Home/Blog/Digital Provenance
Software Supply Chain

Digital Provenance, SBOMs, And Signed AI-Generated Code

AI agents can now draft code, update dependencies, generate containers, and modify deployment files in minutes. That speed is useful only if production can answer a boring but critical question: who produced this artifact, from which source, with which dependencies, under which workflow, and has it changed since?

Provenance turns AI output into evidence

Generated code is not special because it came from an AI model. It is special because it can change more code paths, faster, with less human typing. That makes supply-chain evidence more important, not less. A pull request comment saying "the agent wrote this" is not provenance. A signed attestation tying the artifact to source, commit, workflow, builder, dependencies, and digest is much closer to something a deployment gate can verify.

SLSA focuses on provenance for build integrity. Sigstore provides signing and transparency tooling for artifacts. CycloneDX covers SBOMs and ML-BOMs so software, models, datasets, and dependencies can be represented in a structured way. Together, they give AI-generated code a verifiable trail.

AI code verification pipeline
Agent changeCode, tests, prompts, dependencies, or deployment files are modified.
ReviewHuman approves behavior, risk, and architecture impact.
BuildCI produces artifact from pinned source and workflow identity.
DocumentSBOM, ML-BOM, licenses, models, datasets, and dependency graph.
SignArtifact and attestations are signed and logged.
VerifyAdmission policy checks digest, provenance, signer, and risk before deploy.

SBOM is the ingredient list, provenance is the receipt

An SBOM tells you what is inside. Provenance tells you how it was produced. A signature tells you whether the thing you are deploying still matches what was signed. AI-era delivery needs all three because generated changes often touch glue code, transitive dependencies, prompt templates, generated SDKs, and container layers at the same time.

For AI systems, the inventory expands. It is not enough to list npm or Python dependencies. You also need model name and version, dataset lineage, embedding model, prompt template version, eval suite, tool permissions, and runtime policy.

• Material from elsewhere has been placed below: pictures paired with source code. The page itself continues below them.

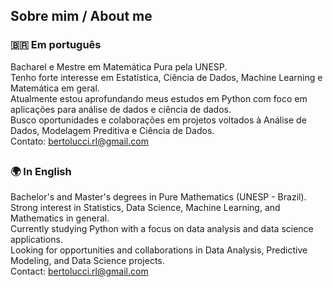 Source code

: ## Sobre mim / About me

### 🇧🇷 Em português

Bacharel e Mestre em Matemática Pura pela UNESP.  
Tenho forte interesse em Estatística, Ciência de Dados, Machine Learning e Matemática em geral.  
Atualmente estou aprofundando meus estudos em Python com foco em aplicações para análise de dados e ciência de dados.  
Busco oportunidades e colaborações em projetos voltados à Análise de Dados, Modelagem Preditiva e Ciência de Dados.  
Contato: bertolucci.rl@gmail.com

##

### 🌍 In English

Bachelor's and Master's degrees in Pure Mathematics (UNESP - Brazil).  
Strong interest in Statistics, Data Science, Machine Learning, and Mathematics in general.  
Currently studying Python with a focus on data analysis and data science applications.  
Looking for opportunities and collaborations in Data Analysis, Predictive Modeling, and Data Science projects.  
Contact: bertolucci.rl@gmail.com
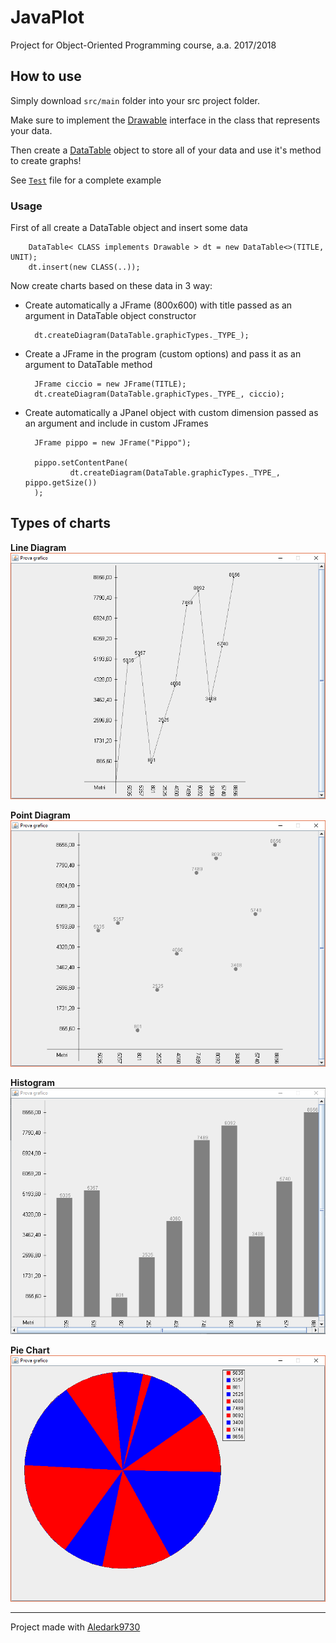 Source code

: # JavaPlot
Project for Object-Oriented Programming course, a.a. 2017/2018

## How to use
Simply download `src/main` folder into your src project folder.

Make sure to implement the [Drawable][dr] interface in the class that represents your data.

Then create a [DataTable][dt] object to store all of your data and use it's method to create graphs!


See [`Test`][t] file for a complete example

### Usage
First of all create a DataTable object and insert some data

		DataTable< CLASS implements Drawable > dt = new DataTable<>(TITLE, UNIT);
		dt.insert(new CLASS(..));	

Now create charts based on these data in 3 way:

* Create automatically a JFrame (800x600) with title passed as an argument in DataTable object constructor

		dt.createDiagram(DataTable.graphicTypes._TYPE_);
		
* Create a JFrame in the program (custom options) and pass it as an argument to DataTable method

		JFrame ciccio = new JFrame(TITLE);
        dt.createDiagram(DataTable.graphicTypes._TYPE_, ciccio);
		
* Create automatically a JPanel object with custom dimension passed as an argument and include in custom JFrames

		JFrame pippo = new JFrame("Pippo");

        pippo.setContentPane(
                dt.createDiagram(DataTable.graphicTypes._TYPE_, pippo.getSize())
        );

	
## Types of charts

**Line Diagram**
![Image](imgs/line.png)


**Point Diagram**
![Image](imgs/point.png)


**Histogram**
![Image](imgs/hist.png)


**Pie Chart**
![Image](imgs/pie.png)

---

Project made with [Aledark9730](https://github.com/Aledark9730)

[dr]: src/javaplot/Drawable.java
[dt]: src/javaplot/graphs/DataTable.java
[t]: src/test/Test.java

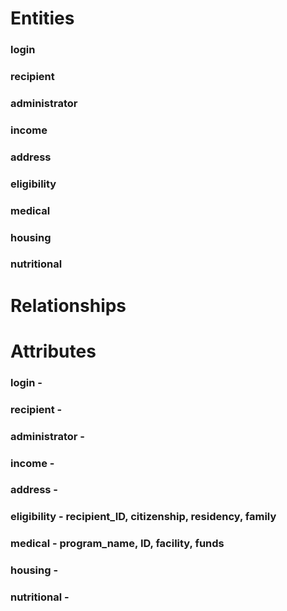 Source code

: # Entities

### login

### recipient

### administrator

### income

### address

### eligibility

### medical

### housing

### nutritional

# Relationships

# Attributes

### login - 

### recipient - 

### administrator - 

### income - 

### address - 

### eligibility - recipient_ID, citizenship, residency, family

### medical - program_name, ID, facility, funds

### housing - 

### nutritional - 
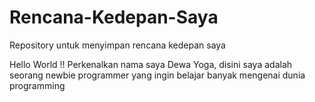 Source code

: # Rencana-Kedepan-Saya
Repository untuk menyimpan rencana kedepan saya

Hello World !!
Perkenalkan nama saya Dewa Yoga, disini saya adalah seorang newbie programmer yang ingin belajar banyak mengenai dunia programming
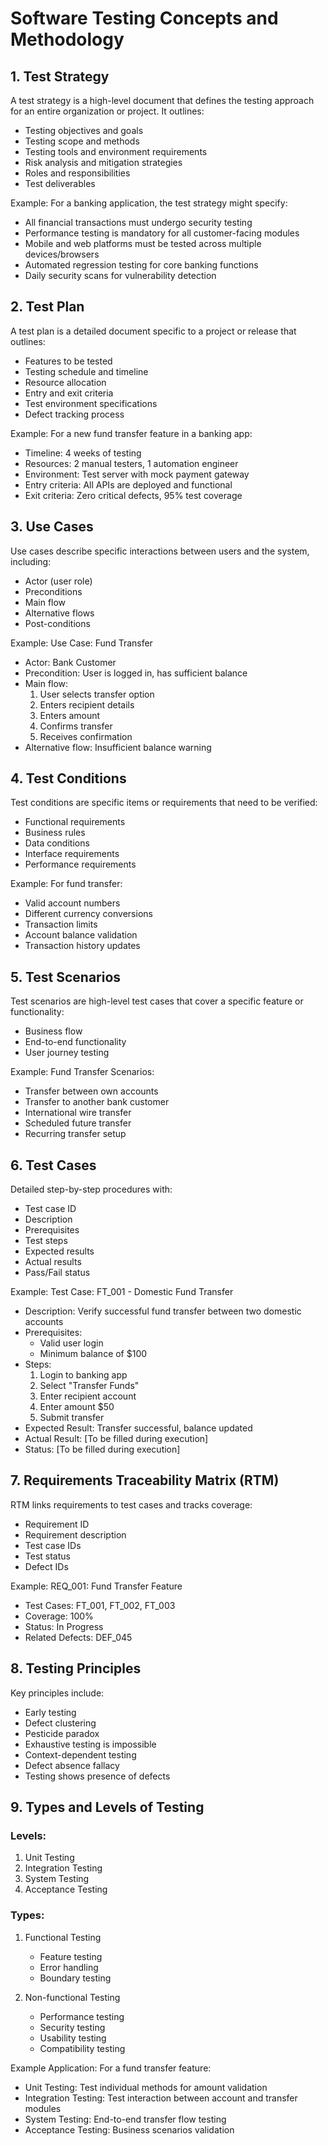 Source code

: # Software Testing Concepts and Methodology

## 1. Test Strategy
A test strategy is a high-level document that defines the testing approach for an entire organization or project. It outlines:

- Testing objectives and goals
- Testing scope and methods
- Testing tools and environment requirements
- Risk analysis and mitigation strategies
- Roles and responsibilities
- Test deliverables

Example:
For a banking application, the test strategy might specify:
- All financial transactions must undergo security testing
- Performance testing is mandatory for all customer-facing modules
- Mobile and web platforms must be tested across multiple devices/browsers
- Automated regression testing for core banking functions
- Daily security scans for vulnerability detection

## 2. Test Plan
A test plan is a detailed document specific to a project or release that outlines:

- Features to be tested
- Testing schedule and timeline
- Resource allocation
- Entry and exit criteria
- Test environment specifications
- Defect tracking process

Example:
For a new fund transfer feature in a banking app:
- Timeline: 4 weeks of testing
- Resources: 2 manual testers, 1 automation engineer
- Environment: Test server with mock payment gateway
- Entry criteria: All APIs are deployed and functional
- Exit criteria: Zero critical defects, 95% test coverage

## 3. Use Cases
Use cases describe specific interactions between users and the system, including:

- Actor (user role)
- Preconditions
- Main flow
- Alternative flows
- Post-conditions

Example:
Use Case: Fund Transfer
- Actor: Bank Customer
- Precondition: User is logged in, has sufficient balance
- Main flow: 
  1. User selects transfer option
  2. Enters recipient details
  3. Enters amount
  4. Confirms transfer
  5. Receives confirmation
- Alternative flow: Insufficient balance warning

## 4. Test Conditions
Test conditions are specific items or requirements that need to be verified:

- Functional requirements
- Business rules
- Data conditions
- Interface requirements
- Performance requirements

Example:
For fund transfer:
- Valid account numbers
- Different currency conversions
- Transaction limits
- Account balance validation
- Transaction history updates

## 5. Test Scenarios
Test scenarios are high-level test cases that cover a specific feature or functionality:

- Business flow
- End-to-end functionality
- User journey testing

Example:
Fund Transfer Scenarios:
- Transfer between own accounts
- Transfer to another bank customer
- International wire transfer
- Scheduled future transfer
- Recurring transfer setup

## 6. Test Cases
Detailed step-by-step procedures with:

- Test case ID
- Description
- Prerequisites
- Test steps
- Expected results
- Actual results
- Pass/Fail status

Example:
Test Case: FT_001 - Domestic Fund Transfer
- Description: Verify successful fund transfer between two domestic accounts
- Prerequisites: 
  * Valid user login
  * Minimum balance of $100
- Steps:
  1. Login to banking app
  2. Select "Transfer Funds"
  3. Enter recipient account
  4. Enter amount $50
  5. Submit transfer
- Expected Result: Transfer successful, balance updated
- Actual Result: [To be filled during execution]
- Status: [To be filled during execution]

## 7. Requirements Traceability Matrix (RTM)
RTM links requirements to test cases and tracks coverage:

- Requirement ID
- Requirement description
- Test case IDs
- Test status
- Defect IDs

Example:
REQ_001: Fund Transfer Feature
- Test Cases: FT_001, FT_002, FT_003
- Coverage: 100%
- Status: In Progress
- Related Defects: DEF_045

## 8. Testing Principles
Key principles include:

- Early testing
- Defect clustering
- Pesticide paradox
- Exhaustive testing is impossible
- Context-dependent testing
- Defect absence fallacy
- Testing shows presence of defects

## 9. Types and Levels of Testing

### Levels:
1. Unit Testing
2. Integration Testing
3. System Testing
4. Acceptance Testing

### Types:
1. Functional Testing
   - Feature testing
   - Error handling
   - Boundary testing

2. Non-functional Testing
   - Performance testing
   - Security testing
   - Usability testing
   - Compatibility testing

Example Application:
For a fund transfer feature:
- Unit Testing: Test individual methods for amount validation
- Integration Testing: Test interaction between account and transfer modules
- System Testing: End-to-end transfer flow testing
- Acceptance Testing: Business scenarios validation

SBOMWhat packages, licenses, files, and components are present?
ML-BOMWhich models, datasets, frameworks, and training or eval metadata matter?
AttestationWho built it, from what source, using which workflow and builder?
SignatureCan production verify artifact identity before it runs?

What should be signed

The mistake is signing only the final container and calling it done. A useful AI supply chain signs the container image, SBOM, model artifact, eval report, deployment manifest, and provenance statement. The signature is not just ceremony; it allows an admission controller or deployment script to reject unknown artifacts before they touch production.

ArtifactWhat it provesPolicy gate
Source commitWhich repository revision introduced the change, including agent-authored files.Require protected branch, review, and workflow identity.
Build provenanceWhich builder, workflow, inputs, and digest produced the artifact.Accept only trusted CI builders and expected repo paths.
SBOMWhich software dependencies, licenses, and components are included.Block banned licenses, vulnerable packages, and unknown registries.
ML-BOMWhich models, datasets, embeddings, frameworks, and eval metadata are involved.Block unapproved models or missing data lineage.
Container signatureWhether the image digest matches a trusted signature.Deploy only signed digests, never mutable tags alone.
Eval attestationWhich tests, scans, and model evals passed for this exact artifact.Require minimum coverage, security scan, and eval threshold.

AI agents need identity in the trail

When an agent makes a change, the provenance trail should not pretend a human typed every line. The commit and pull request should show the human approver, the agent or workflow identity, the tools used, and the files touched. The point is not blame. The point is replayability: if a model upgrade or agent policy causes bad output, you need to find every artifact built under that context.

This is where AI governance meets DevSecOps. Agent output should become an input to the same verification fabric as human code: branch protection, tests, SBOM, signed provenance, artifact verification, and runtime monitoring.

What I would build

I would build an "AI artifact passport" for every deployable service. The passport would combine source commit, human reviewer, agent identity, prompt or task reference, SBOM, ML-BOM, SLSA provenance, cosign signature, eval results, vulnerability scan, and deployment environment. Production would reject releases without a valid passport.

The best version would be boring to use: one CI reusable workflow emits the evidence, one policy engine verifies it, and one dashboard shows what is trusted, what is expired, and what cannot be reproduced.

The design principle

AI-generated code does not need a separate trust universe. It needs stronger evidence inside the software supply chain we already have. If a system cannot prove where an artifact came from, what it contains, who approved it, and why production accepted it, then speed has outrun accountability.